Le représentant de la maison d’édition prit une bouffée de cigarette et, en l’extirpant de sa bouche, fit une allée de fumée en forme de zéros. Il inhala une plus grosse bouffée de cette fumée qui lui raccourcit la vie de quelques minutes.
— « Cela va vous rapporter beaucoup de zéros dans votre chèque de paye, un bonus autrement dit. »
La fumée se dissipa dans les airs.
— « Je ne peux pas faire quelque chose comme ça. C’est complètement fou comme plan de promotion. »
— « Essayez d’imaginer pendant une seconde que cela se passe ainsi. On s’occupe de tout. On va tout régler. On engagera de bons acteurs. Ils ne sauront pas qui vous êtes. Tout sera tenu secret. »

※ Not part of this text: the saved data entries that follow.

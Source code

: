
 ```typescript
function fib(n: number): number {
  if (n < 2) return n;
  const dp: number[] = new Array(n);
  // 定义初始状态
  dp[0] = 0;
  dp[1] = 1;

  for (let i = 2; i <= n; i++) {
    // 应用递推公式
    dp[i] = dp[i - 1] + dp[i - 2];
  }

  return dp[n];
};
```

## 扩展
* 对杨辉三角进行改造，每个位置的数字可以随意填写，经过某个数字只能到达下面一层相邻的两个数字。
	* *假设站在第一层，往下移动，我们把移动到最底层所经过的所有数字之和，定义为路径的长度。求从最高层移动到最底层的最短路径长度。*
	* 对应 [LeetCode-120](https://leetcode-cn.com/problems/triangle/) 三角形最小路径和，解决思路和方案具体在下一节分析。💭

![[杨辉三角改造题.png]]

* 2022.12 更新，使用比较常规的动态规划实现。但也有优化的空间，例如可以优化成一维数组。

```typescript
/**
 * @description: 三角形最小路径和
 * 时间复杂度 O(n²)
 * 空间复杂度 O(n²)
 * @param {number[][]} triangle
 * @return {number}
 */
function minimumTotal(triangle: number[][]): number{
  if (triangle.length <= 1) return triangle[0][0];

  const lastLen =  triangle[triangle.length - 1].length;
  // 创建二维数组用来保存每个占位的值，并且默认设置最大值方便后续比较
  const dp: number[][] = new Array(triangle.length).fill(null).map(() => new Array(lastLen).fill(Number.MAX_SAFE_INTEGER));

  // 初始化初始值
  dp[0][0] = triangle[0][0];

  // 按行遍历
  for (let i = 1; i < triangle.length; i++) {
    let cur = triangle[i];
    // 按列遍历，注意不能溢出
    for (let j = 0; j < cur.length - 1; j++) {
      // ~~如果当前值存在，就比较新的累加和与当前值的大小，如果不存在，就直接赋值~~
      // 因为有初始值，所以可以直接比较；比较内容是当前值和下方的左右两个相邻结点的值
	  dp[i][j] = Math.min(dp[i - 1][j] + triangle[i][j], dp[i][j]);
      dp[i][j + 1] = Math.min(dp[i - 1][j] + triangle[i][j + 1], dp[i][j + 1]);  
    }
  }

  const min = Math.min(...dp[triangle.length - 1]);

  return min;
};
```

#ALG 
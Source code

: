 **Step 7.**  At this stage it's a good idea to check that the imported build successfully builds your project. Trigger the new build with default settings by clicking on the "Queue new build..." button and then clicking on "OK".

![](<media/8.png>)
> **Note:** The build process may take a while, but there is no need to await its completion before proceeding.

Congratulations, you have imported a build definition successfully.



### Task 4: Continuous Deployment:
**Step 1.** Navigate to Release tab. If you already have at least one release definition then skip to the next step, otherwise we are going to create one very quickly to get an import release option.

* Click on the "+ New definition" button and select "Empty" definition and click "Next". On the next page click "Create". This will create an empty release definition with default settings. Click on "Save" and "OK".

— « Je ne suis absolument pas d’accord avec cette idée! répéta Ramsay Graham en hochant vigoureusement la tête en guise de négation. Qu’est-ce que t’en dis Andy? »
— « Difficile à dire en ce moment, hésita son agent. C’est vrai que c’est un gros coup de publicité… Mais à quel prix! Ça peut ruiner ta réputation dès le départ. Les langues de vipères seront à l’affût de tes moindres agissements après ça, et tu pourrais subir les pires calvaires, si ça tourne au vinaigre. Le procès qui peut s’ensuivre te priverait de ton succès. Es-tu prêt à en subir les conséquences? Et pour ça… »
— « Il faut toujours voir plus loin que son nombril, messieurs, si l’on veut faire démarrer quelque chose de grand, interrompit l’un des représentants. Pourquoi pas ? »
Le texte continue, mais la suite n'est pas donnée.